HOW TO COMPLETE THIS TASK - Look through the data below for the line with "## Split the image", and transcribe it exactly together with each line after it up to and including the line with "- [blocks-1.png](docs/out/new_blocks-1.png)". Give nothing else.

INFORMATION SHOWN -
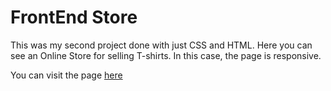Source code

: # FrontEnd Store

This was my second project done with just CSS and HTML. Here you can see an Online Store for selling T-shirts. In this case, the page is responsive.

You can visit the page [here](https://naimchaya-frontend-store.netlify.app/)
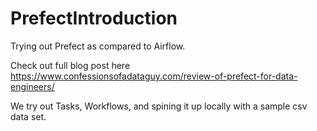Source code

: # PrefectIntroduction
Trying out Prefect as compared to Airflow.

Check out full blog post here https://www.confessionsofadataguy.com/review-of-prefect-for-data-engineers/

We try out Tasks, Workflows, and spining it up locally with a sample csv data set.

==

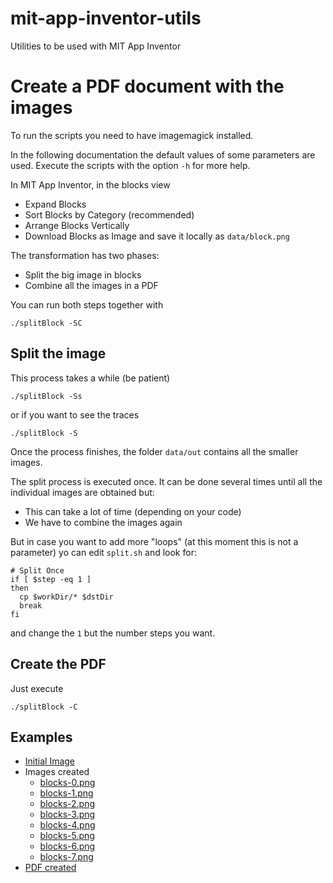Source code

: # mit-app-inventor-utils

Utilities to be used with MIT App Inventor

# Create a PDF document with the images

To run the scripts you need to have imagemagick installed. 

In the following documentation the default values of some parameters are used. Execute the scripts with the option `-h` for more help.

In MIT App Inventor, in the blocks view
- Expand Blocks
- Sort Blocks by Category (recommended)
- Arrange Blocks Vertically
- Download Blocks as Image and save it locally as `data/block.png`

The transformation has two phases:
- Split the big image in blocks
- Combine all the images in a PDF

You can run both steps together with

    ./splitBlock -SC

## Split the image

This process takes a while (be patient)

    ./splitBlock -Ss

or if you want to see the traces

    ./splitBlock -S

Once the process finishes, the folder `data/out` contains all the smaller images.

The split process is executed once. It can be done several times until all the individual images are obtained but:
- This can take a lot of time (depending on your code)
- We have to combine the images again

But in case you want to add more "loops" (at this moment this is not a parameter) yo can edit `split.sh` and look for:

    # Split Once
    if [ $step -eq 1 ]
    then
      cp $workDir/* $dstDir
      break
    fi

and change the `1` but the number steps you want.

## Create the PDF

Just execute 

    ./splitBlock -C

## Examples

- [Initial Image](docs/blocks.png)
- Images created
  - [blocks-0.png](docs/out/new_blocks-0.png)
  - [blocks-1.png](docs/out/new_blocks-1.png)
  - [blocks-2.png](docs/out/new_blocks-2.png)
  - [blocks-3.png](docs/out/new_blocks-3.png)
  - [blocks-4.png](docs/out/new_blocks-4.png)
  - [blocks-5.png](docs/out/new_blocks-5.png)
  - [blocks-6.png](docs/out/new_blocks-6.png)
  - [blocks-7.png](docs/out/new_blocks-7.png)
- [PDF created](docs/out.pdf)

RESPONSE TO THE TASK -
## Split the image

This process takes a while (be patient)

    ./splitBlock -Ss

or if you want to see the traces

    ./splitBlock -S

Once the process finishes, the folder `data/out` contains all the smaller images.

The split process is executed once. It can be done several times until all the individual images are obtained but:
- This can take a lot of time (depending on your code)
- We have to combine the images again

But in case you want to add more "loops" (at this moment this is not a parameter) yo can edit `split.sh` and look for:

    # Split Once
    if [ $step -eq 1 ]
    then
      cp $workDir/* $dstDir
      break
    fi

and change the `1` but the number steps you want.

## Create the PDF

Just execute 

    ./splitBlock -C

## Examples

- [Initial Image](docs/blocks.png)
- Images created
  - [blocks-0.png](docs/out/new_blocks-0.png)
  - [blocks-1.png](docs/out/new_blocks-1.png)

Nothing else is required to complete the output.